I've been known to clean out plastic gallon milk jugs and freeze water in them. That way I have ice ready to go if I want some for the ice chest when fishing or crabbing, or maybe to butcher chickens. That gallon sized block of ice lasts a long time. A freezer full of frozen stuff, like frozen gallon jugs of water, will stay cold a lot longer than a mostly empty one if your power goes out. Since it is hurricane season that could be important down here.
 
I've been known to clean out plastic gallon milk jugs and freeze water in them. That way I have ice ready to go if I want some for the ice chest when fishing or crabbing, or maybe to butcher chickens. That gallon sized block of ice lasts a long time. A freezer full of frozen stuff, like frozen gallon jugs of water, will stay cold a lot longer than a mostly empty one if your power goes out. Since it is hurricane season that could be important down here.

Even better are cat litter containers, or some dish washing detergents. The square ones. Top comes off so you can slide them out after hitting with hose. Stackable if you wan to leave them in buckets (but don't fill to brim... you'll get a dome if you do), and if you do slide out, they leave more ice in a given L x W measurements because they aren't round.

Yeah, for day trips, some frozen milk jugs or even 2 liters are just fine.
 
Since it is hurricane season that could be important down here.

I stuffed my fridges and freezers clear full of ice ahead of Florence. I was freezing water all week and when my "spare kid" came to us after evacuating from near Wilmington I rummaged under his truck seats for random soda bottles to fill up the last couple cracks.

I didn't lose any food at all despite 4 days without power.
 
I stuffed my fridges and freezers clear full of ice ahead of Florence. I was freezing water all week and when my "spare kid" came to us after evacuating from near Wilmington I rummaged under his truck seats for random soda bottles to fill up the last couple cracks.

I didn't lose any food at all despite 4 days without power.

Kept all of our food with generator after Michael. I think that was about two weeks, which considering we had ZERO power grid (literally... 95% of all poles where down... all wind driven), was honestly amazing. What was way worse was not having water for about 10... which again... considering the damage from trees coming down and 100+ year old infrastructure, was amazing. I don't recommend a direct hit from a 155 mph sustained to anybody.
 
Kept all of our food with generator after Michael. I think that was about two weeks, which considering we had ZERO power grid (literally... 95% of all poles where down... all wind driven), was honestly amazing.
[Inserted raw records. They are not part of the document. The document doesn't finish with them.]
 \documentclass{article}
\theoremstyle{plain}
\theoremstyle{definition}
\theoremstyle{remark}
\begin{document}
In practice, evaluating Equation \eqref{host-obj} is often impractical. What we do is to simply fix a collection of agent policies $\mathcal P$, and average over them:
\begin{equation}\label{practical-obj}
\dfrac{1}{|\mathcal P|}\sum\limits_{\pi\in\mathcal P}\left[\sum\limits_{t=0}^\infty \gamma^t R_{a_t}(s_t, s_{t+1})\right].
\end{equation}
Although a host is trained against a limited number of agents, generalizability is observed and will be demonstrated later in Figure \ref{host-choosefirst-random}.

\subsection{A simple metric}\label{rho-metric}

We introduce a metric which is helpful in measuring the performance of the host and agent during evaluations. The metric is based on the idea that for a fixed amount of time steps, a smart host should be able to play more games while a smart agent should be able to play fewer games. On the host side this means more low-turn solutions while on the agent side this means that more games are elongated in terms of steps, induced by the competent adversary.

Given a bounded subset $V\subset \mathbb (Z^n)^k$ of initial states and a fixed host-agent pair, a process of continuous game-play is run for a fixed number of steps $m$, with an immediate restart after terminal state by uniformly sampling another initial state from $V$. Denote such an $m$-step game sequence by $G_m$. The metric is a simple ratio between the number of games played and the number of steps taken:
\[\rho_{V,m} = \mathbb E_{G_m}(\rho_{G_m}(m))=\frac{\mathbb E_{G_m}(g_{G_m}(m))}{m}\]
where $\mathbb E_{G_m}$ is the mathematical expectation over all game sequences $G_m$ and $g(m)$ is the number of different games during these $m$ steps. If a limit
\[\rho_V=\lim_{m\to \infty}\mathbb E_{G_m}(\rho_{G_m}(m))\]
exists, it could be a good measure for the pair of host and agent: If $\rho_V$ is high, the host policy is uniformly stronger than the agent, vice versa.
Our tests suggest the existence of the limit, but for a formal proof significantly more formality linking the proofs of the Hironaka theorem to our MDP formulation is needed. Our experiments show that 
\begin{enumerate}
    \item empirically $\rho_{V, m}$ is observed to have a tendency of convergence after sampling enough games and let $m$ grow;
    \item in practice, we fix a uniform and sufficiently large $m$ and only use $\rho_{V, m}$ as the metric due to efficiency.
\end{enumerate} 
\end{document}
What was way worse was not having water for about 10... which again... considering the damage from trees coming down and 100+ year old infrastructure, was amazing. I don't recommend a direct hit from a 155 mph sustained to anybody.

I am far enough inland and was on high enough ground that we didn't get the kind of raw damage power that many people did from the storms.

But my husband couldn't get to work for two weeks because a small river normally a good 20 feet below the bridge topped the bridge for days.